Gregarious and outspoken, Twinkle clams up when I try to bring up some controversies around her social and feminist activism. The backlash she received for her tweet of a man pooping on a beach, the negative reactions to the Pad Man social media campaign, and the Akshay-Mallika Dua controversy…. “I examine criticism but I don’t care about what everyone is saying. I learn and jump higher. I learn and move on. I’m a feminist but I don’t want to be put on a pedestal. I’d rather do my work with my feet on the ground. I want to keep my perspective.”

Fair enough. She seems very connected with the basic necessities that give people dignity and humanity, whether it’s the cause of sanitary napkins or accessibility to toilets that she’s undertaken. What’s made her sensitive to such needs? “I haven’t thought about why I’m sensitive to this, why I like meeting people from different walks of life and talking to them. I know that I lived in a self-centred way. But once I knew that I wasn’t going to drown, I knew that I could help others. You have to survive before you tell others how to survive.”

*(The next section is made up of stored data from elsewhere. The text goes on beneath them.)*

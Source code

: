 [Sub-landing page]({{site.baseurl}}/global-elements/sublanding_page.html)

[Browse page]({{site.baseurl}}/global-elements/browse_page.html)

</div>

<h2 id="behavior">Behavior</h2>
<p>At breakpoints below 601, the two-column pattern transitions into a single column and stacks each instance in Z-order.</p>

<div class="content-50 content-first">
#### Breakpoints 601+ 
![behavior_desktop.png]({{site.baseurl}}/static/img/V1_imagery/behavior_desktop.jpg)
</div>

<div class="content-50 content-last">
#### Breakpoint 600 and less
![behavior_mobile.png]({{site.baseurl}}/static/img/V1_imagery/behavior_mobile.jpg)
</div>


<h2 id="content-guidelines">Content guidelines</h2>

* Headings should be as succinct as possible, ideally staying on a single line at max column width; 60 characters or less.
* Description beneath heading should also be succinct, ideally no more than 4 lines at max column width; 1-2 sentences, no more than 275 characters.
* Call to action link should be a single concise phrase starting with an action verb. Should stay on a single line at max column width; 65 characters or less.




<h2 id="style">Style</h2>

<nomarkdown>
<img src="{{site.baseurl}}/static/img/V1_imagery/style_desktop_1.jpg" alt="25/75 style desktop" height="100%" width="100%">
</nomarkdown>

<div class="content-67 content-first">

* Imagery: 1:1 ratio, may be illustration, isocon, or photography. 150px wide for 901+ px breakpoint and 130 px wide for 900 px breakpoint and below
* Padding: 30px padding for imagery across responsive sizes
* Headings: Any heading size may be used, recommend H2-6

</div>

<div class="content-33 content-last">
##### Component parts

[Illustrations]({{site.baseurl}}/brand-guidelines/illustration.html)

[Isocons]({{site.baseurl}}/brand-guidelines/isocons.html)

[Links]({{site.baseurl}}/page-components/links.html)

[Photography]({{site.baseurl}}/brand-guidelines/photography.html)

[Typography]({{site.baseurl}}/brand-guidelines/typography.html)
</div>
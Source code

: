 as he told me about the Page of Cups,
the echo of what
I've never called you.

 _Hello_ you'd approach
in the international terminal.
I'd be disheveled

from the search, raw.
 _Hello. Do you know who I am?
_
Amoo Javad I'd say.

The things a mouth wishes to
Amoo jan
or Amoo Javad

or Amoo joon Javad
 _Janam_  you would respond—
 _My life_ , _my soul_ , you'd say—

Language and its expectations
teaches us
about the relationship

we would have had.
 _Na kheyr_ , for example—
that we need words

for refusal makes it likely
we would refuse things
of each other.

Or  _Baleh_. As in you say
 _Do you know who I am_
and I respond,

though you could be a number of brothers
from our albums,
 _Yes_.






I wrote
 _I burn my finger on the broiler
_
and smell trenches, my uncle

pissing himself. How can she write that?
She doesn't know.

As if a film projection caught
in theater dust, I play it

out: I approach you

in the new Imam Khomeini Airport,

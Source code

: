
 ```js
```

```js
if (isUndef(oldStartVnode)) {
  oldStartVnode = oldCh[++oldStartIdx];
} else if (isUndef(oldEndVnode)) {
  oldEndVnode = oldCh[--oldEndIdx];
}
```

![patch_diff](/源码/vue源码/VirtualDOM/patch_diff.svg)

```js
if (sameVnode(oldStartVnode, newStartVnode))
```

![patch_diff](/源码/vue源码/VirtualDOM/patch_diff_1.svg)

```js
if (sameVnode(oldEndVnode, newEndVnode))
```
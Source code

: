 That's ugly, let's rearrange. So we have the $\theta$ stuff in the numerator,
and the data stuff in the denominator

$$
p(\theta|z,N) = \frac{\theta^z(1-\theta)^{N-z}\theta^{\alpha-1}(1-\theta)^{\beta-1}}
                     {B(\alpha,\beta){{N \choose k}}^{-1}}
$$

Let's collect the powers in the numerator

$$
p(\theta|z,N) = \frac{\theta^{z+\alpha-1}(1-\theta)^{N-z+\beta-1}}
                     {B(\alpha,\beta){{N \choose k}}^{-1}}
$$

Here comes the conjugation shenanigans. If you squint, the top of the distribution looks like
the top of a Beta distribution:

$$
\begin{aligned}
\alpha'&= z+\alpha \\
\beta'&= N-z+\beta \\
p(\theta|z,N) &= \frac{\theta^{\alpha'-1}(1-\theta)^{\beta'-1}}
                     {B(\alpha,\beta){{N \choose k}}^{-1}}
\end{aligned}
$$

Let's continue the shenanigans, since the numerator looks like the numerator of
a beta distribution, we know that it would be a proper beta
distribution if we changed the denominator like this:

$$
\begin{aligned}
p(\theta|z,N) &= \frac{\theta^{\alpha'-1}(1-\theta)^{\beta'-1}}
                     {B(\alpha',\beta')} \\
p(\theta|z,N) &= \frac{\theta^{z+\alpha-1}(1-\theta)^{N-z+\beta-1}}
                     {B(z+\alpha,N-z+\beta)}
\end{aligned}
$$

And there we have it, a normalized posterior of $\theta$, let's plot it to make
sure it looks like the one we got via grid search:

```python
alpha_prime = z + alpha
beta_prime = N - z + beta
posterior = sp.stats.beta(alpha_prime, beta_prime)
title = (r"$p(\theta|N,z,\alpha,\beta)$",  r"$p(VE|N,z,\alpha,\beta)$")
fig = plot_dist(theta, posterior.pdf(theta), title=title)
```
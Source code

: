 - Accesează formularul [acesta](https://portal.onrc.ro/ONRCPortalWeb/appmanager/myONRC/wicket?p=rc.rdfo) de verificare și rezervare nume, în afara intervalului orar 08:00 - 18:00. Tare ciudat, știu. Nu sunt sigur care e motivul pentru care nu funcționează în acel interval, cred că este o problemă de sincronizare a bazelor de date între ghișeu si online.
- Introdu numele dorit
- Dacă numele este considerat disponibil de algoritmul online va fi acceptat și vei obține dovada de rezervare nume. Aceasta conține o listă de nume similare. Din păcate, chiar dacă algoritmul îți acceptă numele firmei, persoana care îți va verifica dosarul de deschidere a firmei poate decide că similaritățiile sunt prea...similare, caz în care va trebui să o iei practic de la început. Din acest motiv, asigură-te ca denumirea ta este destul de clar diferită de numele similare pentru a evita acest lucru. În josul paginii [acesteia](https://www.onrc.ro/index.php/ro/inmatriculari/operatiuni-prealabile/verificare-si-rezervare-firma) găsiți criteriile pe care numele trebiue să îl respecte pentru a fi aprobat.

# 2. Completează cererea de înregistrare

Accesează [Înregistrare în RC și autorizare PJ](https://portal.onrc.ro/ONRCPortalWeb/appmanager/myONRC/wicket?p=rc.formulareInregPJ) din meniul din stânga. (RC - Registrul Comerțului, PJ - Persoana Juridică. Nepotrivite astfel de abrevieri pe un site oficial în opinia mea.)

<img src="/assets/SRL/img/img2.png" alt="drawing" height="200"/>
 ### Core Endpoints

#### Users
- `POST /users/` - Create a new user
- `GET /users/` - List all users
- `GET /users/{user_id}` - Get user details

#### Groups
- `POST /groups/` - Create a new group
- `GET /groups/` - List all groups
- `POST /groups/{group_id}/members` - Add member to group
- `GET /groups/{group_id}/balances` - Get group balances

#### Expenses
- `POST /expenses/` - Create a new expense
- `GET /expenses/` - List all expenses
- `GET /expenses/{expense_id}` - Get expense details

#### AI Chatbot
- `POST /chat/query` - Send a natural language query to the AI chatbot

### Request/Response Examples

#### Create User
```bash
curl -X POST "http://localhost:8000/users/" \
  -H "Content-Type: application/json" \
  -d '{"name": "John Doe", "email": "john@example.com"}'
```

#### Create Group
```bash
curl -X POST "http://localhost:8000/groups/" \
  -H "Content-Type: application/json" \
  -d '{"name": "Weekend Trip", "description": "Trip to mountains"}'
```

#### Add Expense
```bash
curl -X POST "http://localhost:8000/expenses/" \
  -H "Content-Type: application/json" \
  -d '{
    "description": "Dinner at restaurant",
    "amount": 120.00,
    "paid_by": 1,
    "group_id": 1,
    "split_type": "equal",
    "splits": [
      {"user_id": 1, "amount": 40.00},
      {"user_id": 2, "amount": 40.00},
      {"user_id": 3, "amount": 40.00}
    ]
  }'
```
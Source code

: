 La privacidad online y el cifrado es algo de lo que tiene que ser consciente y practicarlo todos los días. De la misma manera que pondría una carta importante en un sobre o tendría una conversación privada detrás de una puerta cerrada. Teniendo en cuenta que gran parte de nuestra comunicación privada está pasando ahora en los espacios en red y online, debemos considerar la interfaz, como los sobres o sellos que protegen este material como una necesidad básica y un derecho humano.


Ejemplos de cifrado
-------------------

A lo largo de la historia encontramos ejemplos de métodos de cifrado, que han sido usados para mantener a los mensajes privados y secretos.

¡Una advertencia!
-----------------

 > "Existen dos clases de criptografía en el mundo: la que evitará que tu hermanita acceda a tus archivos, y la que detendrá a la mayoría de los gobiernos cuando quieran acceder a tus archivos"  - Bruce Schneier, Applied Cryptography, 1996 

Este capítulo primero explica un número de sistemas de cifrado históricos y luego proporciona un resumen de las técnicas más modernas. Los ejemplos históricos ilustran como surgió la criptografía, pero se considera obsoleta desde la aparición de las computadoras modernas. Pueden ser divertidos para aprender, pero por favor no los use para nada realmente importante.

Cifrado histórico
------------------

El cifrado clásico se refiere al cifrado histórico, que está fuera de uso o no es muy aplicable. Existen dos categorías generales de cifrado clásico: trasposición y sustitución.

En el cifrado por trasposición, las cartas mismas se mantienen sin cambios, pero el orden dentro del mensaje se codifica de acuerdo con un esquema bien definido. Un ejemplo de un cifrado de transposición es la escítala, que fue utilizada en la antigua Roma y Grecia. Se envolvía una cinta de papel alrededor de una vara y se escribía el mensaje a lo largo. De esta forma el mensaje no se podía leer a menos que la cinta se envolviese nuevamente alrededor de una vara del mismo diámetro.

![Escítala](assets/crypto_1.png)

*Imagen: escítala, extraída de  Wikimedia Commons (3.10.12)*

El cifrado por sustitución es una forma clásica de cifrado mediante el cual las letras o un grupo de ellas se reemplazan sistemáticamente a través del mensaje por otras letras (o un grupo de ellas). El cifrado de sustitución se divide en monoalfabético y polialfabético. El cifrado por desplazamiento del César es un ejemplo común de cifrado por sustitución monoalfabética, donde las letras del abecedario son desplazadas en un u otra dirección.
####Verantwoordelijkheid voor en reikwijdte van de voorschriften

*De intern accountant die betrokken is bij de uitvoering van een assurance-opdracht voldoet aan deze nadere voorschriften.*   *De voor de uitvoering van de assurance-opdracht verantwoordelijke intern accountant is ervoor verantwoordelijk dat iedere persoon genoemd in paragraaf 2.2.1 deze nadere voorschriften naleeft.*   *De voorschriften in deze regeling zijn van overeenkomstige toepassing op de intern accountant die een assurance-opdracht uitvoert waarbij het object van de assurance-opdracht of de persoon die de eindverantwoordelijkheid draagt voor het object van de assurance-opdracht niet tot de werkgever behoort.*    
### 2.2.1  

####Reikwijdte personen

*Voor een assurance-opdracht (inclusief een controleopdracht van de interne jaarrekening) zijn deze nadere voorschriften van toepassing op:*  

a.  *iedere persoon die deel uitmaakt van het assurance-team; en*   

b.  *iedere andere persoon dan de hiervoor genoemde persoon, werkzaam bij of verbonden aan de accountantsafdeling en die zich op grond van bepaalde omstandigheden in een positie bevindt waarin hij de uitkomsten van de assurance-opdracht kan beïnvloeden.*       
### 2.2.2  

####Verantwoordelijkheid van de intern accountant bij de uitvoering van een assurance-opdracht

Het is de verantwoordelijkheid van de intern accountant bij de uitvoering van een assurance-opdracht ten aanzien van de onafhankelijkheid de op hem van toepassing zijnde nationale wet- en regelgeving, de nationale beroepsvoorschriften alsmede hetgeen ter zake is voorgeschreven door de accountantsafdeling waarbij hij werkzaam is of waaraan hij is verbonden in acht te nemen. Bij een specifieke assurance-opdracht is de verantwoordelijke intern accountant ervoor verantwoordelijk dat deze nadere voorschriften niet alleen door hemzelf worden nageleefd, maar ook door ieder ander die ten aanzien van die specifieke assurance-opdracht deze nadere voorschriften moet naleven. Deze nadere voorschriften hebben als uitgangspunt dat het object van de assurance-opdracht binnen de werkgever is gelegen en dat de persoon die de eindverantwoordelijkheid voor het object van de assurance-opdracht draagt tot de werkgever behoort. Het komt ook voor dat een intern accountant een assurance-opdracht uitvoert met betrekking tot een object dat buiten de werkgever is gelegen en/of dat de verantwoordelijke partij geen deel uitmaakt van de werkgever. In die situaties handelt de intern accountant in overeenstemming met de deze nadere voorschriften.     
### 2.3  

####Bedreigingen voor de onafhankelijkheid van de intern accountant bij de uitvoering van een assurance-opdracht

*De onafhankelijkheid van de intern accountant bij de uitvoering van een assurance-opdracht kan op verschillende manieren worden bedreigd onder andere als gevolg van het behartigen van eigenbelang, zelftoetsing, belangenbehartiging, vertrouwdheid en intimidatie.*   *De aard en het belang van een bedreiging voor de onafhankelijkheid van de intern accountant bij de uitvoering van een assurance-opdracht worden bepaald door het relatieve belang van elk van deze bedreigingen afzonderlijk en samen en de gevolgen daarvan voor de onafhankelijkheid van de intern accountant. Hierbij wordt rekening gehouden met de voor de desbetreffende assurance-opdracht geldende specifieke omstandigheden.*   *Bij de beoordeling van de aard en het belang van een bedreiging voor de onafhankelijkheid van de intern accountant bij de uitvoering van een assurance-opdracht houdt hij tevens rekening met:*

Which brings me to the end of our interview, where I want to talk about how hard it was for her to stop acting and essentially ‘reject’ her legacy? “Because of my circumstances, fame was never a draw. People aspire to be in show business but since I’d been a part of it, I didn’t. I wanted to be different from my parents. I was guided into a profession I had no interest in. I did my best, but I wasn’t good enough. I could not run around trees. I didn’t consider myself an actor. Fortunately, my parents gave me other gifts,” she shares. “I failed as an actor but I didn’t die. I kept trying new things. I kept being practical and productive. Even today, after being an author, I have new businesses coming up. You have to keep trying even when you gain success. Therefore, the trees I plant don’t just exist, they also give fruits. People get stuck in a loop of failure. Don’t. Get over your fear of failure.”

Twinkle, who’s worked as an actor, a film producer and an interior designer, eschewed all other identities in order to adopt the one that’s given her the most joy, respect and credibility. “I began putting down ‘Writer’ as my occupation in immigration forms only last year,” she says with the pride that she’s earned. She considers writing her true calling and says, “I like writing because with it I can hide behind corals and rocks, and avoid swimming at the top and going belly up. Writing helps me offer the truth gently and hide behind someone else. For example, in real life, I’m not Mrs Funnybones!”